Liang XH, Crooke ST - Nucleic Acids Res. (2011)

Bottom Line: Here, we show that depletion of key proteins of the RISC pathway by antisense oligonucleotides significantly impairs pre-rRNA processing in human cells.Both Dicer and Ago2 were detected in the nuclear fraction, and reduction of Dicer altered the structure of the nucleolus, where pre-rRNA processing occurs.Together, these results suggest that Drosha and Dicer are implicated in rRNA biogenesis.

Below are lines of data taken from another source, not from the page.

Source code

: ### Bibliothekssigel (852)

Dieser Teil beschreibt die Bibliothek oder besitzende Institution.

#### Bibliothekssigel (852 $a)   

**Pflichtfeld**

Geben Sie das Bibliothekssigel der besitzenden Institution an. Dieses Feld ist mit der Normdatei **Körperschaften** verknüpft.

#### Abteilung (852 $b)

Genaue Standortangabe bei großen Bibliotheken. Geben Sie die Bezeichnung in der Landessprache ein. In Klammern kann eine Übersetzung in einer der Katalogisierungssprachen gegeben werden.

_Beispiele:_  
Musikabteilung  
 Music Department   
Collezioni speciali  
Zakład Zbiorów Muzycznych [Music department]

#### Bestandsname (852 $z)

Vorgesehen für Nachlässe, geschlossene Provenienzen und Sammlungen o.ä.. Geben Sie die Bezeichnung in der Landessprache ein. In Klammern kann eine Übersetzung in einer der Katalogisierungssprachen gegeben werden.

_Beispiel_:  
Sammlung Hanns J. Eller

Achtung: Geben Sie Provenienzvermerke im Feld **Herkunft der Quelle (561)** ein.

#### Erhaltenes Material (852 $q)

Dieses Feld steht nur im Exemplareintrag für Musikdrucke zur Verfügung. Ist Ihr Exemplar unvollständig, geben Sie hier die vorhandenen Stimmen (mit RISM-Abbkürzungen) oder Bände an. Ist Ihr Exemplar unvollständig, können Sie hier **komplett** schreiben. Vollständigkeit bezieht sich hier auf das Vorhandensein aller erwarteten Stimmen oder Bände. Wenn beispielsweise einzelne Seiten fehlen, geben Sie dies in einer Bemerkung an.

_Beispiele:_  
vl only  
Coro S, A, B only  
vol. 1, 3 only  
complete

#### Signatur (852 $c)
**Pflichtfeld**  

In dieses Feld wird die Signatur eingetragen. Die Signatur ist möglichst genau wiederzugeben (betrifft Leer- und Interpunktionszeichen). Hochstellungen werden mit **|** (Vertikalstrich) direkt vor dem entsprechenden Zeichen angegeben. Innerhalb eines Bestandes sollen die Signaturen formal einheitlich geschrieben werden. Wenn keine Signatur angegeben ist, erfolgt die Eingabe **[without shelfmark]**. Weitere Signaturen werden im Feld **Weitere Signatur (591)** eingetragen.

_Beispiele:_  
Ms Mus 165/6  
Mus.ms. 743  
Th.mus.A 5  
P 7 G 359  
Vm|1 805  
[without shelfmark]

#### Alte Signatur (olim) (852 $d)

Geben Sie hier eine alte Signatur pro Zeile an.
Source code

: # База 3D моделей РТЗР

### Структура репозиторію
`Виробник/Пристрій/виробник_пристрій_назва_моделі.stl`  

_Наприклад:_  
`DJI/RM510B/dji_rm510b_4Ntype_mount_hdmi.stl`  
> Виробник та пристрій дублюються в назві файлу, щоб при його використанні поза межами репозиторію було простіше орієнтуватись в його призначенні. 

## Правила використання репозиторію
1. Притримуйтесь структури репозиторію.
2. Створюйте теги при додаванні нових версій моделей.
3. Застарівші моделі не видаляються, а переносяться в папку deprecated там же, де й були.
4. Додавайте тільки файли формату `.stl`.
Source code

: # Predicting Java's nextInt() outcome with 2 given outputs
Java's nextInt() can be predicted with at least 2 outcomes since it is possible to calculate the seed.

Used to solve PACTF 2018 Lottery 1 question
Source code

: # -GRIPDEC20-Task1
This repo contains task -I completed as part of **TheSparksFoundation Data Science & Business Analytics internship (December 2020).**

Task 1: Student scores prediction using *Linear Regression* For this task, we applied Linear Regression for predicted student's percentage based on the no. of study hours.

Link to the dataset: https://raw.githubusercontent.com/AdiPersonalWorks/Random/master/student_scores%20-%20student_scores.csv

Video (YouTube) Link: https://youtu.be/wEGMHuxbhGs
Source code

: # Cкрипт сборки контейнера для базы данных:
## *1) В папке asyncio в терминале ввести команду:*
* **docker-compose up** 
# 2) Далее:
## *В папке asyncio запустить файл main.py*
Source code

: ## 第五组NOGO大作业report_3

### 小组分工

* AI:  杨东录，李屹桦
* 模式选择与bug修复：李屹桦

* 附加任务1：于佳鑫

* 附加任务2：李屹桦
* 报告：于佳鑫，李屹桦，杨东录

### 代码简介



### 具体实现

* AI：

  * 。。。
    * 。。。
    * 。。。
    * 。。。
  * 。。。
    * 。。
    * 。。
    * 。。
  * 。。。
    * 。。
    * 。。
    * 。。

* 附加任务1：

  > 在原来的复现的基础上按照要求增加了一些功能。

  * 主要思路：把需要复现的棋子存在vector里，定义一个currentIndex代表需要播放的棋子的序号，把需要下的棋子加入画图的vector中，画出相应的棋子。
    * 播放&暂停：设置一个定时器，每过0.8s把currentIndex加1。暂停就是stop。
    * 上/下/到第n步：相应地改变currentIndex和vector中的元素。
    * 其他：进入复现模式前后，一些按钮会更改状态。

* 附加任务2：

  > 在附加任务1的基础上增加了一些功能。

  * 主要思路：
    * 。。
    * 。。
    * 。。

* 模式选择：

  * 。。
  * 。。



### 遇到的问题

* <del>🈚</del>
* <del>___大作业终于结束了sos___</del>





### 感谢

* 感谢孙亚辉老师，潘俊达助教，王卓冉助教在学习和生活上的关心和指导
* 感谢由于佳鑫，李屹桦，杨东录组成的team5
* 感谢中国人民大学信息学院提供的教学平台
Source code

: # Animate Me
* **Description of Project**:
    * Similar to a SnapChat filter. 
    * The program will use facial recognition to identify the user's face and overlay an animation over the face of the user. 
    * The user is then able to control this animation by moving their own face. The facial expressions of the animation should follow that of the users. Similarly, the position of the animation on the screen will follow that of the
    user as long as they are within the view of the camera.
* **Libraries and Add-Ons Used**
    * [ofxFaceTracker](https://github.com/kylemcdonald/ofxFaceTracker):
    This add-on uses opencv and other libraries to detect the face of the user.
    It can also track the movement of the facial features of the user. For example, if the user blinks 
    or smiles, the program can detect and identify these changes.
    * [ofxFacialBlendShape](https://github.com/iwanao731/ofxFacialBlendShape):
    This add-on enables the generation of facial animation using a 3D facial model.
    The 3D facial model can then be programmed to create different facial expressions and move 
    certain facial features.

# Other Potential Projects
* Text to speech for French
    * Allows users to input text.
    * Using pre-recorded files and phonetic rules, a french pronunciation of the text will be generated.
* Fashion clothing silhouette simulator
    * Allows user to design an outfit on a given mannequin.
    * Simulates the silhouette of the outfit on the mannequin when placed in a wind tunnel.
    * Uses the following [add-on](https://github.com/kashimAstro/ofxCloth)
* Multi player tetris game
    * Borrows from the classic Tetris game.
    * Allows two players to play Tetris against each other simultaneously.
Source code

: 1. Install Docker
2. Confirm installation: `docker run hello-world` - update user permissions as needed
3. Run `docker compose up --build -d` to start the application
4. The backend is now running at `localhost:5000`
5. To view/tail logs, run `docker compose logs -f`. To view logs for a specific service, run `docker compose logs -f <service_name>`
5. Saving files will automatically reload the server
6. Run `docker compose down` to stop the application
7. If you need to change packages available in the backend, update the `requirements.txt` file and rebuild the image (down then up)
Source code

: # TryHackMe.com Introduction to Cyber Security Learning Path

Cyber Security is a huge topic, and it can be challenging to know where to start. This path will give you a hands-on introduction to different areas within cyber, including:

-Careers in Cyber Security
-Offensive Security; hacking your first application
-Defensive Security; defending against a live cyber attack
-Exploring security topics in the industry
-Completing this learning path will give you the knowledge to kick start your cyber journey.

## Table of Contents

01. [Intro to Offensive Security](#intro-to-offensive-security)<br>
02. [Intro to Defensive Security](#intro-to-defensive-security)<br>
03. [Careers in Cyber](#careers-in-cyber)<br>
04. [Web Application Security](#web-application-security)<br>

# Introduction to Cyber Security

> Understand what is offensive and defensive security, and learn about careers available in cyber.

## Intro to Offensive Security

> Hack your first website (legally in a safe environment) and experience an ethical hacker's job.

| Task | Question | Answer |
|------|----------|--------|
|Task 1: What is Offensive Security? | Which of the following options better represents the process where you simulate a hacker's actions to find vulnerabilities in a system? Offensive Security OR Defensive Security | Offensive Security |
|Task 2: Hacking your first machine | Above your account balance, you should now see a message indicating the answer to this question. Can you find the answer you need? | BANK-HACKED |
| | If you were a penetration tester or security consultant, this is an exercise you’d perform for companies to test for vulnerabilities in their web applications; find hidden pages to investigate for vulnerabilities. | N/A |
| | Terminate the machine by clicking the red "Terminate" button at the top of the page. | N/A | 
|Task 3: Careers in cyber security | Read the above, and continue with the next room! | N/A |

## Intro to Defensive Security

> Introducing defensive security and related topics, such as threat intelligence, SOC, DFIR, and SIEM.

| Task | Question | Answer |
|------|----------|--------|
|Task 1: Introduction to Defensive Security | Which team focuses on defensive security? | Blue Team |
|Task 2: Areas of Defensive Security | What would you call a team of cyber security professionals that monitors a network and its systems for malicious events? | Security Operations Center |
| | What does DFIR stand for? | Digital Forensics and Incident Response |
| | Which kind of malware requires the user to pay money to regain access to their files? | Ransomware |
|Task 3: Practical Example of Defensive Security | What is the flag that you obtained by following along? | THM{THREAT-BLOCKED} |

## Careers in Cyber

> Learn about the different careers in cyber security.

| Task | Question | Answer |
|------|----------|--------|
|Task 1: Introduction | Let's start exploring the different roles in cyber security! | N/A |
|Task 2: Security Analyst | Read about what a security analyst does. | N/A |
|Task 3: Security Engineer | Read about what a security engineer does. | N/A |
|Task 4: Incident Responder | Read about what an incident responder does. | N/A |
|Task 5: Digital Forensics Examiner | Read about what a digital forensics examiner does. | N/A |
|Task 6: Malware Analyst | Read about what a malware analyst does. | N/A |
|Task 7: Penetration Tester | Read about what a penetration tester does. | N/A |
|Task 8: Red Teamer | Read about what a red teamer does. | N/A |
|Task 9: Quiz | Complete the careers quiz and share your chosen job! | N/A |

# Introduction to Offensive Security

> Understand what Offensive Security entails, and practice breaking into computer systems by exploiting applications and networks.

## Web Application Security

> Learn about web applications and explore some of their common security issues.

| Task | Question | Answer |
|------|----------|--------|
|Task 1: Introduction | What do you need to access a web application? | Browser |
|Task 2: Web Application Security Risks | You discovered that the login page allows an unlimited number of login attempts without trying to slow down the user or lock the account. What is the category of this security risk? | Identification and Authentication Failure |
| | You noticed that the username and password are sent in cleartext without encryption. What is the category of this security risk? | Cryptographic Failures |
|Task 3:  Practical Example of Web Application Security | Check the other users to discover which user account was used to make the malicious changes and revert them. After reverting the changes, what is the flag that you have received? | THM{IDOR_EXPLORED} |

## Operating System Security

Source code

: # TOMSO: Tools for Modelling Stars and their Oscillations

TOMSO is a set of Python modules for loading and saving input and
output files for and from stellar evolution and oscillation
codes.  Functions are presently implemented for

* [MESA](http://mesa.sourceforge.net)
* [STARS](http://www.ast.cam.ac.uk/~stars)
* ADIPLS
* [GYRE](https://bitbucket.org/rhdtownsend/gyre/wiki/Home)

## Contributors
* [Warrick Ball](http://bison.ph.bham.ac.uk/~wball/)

View Article: PubMed Central - PubMed

Affiliation: Department of Core Antisense Research, ISIS Pharmaceuticals, Inc., 1896 Rutherford Rd, Carlsbad, CA 92008, USA. lliang@isisph.com

ABSTRACT
Little is known about whether components of the RNA-induced silencing complex (RISC) mediate the biogenesis of RNAs other than miRNA. Here, we show that depletion of key proteins of the RISC pathway by antisense oligonucleotides significantly impairs pre-rRNA processing in human cells. In cells depleted of Drosha or Dicer, different precursors to 5.8S rRNA strongly accumulated, without affecting normal endonucleolytic cleavages. Moderate yet distinct processing defects were also observed in Ago2-depleted cells. Physical links between pre-rRNA and these proteins were identified by co-immunoprecipitation analyses. Interestingly, simultaneous depletion of Dicer and Drosha led to a different processing defect, causing slower production of 28S rRNA and its precursor. Both Dicer and Ago2 were detected in the nuclear fraction, and reduction of Dicer altered the structure of the nucleolus, where pre-rRNA processing occurs. Together, these results suggest that Drosha and Dicer are implicated in rRNA biogenesis.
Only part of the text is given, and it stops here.